Wednesday, 7 October 2015

Casablanca as a Relic of World War II

There have been many films detailing World War II from a variety of different perspectives, but many of the best known films were made after the war ended. Movies like Saving Private Ryan and Das Boot were even made decades after the war ended. Many of these films therefore have a very retroactive perspective on the war. A film like Saving Private Ryan, made in the 1990's, depicts the war as it is perceived by filmmakers looking back on what happened. This is what makes a film like Michael Curtiz's Casablanca stand out from the others.

Unlike many other iconic war films, Casablanca was released in 1943 while the war was still happening. Many have noted how the film is a thinly-veiled allegory for America's reluctance to join the war effort, but it is also an incredible historical document on the grounds that it offers insight into the war from a contemporary standpoint. In other words, to understand Casablanca is to understand how World War II would have been perceived while it was still happening. In some ways, the film is rather progressive for the era, presenting not only a strong female lead but also also providing work for a black actor in Sam, a character who is treated with respect throughout.
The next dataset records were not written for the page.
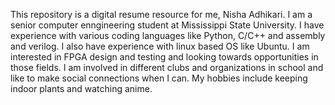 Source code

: This repository is a digital resume resource for me, Nisha Adhikari. I am a senior computer enngineering student at Mississippi State University. I have experience with various coding languages like Python, C/C++ and assembly and verilog. I also have experience with linux based OS like Ubuntu. I am interested in FPGA design and testing and looking towards opportunities in those fields. I am involved in different clubs and organizations in school and like to make social connections when I can. My hobbies include keeping indoor plants and watching anime.   
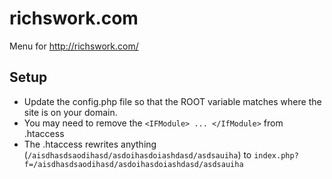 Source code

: # richswork.com
Menu for http://richswork.com/


## Setup
* Update the config.php file so that the ROOT variable matches where the site is on your domain. 
* You may need to remove the `<IFModule> ... </IfModule>` from .htaccess
* The .htaccess rewrites anything (`/aisdhasdsaodihasd/asdoihasdoiashdasd/asdsauiha`) to `index.php?f=/aisdhasdsaodihasd/asdoihasdoiashdasd/asdsauiha`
Casablanca's obvious dislike for the Nazis also makes it a very agreeable film today, largely because most people today would agree that the Nazis were horrible people who needed to be stopped. However, on some level the film's depictions of the Nazis has not aged so well. This is most notable through the fact that the film continues to mention "concentration camps" despite seemingly not knowing what the term actually means. Victor Lazlo claims to have been held in a "concentration camp" and the characters speak of the danger of being thrown into "concentration camps" but judging by the dialogue it sounds more like they are speaking of Nazi political prisons than actual concentration camps.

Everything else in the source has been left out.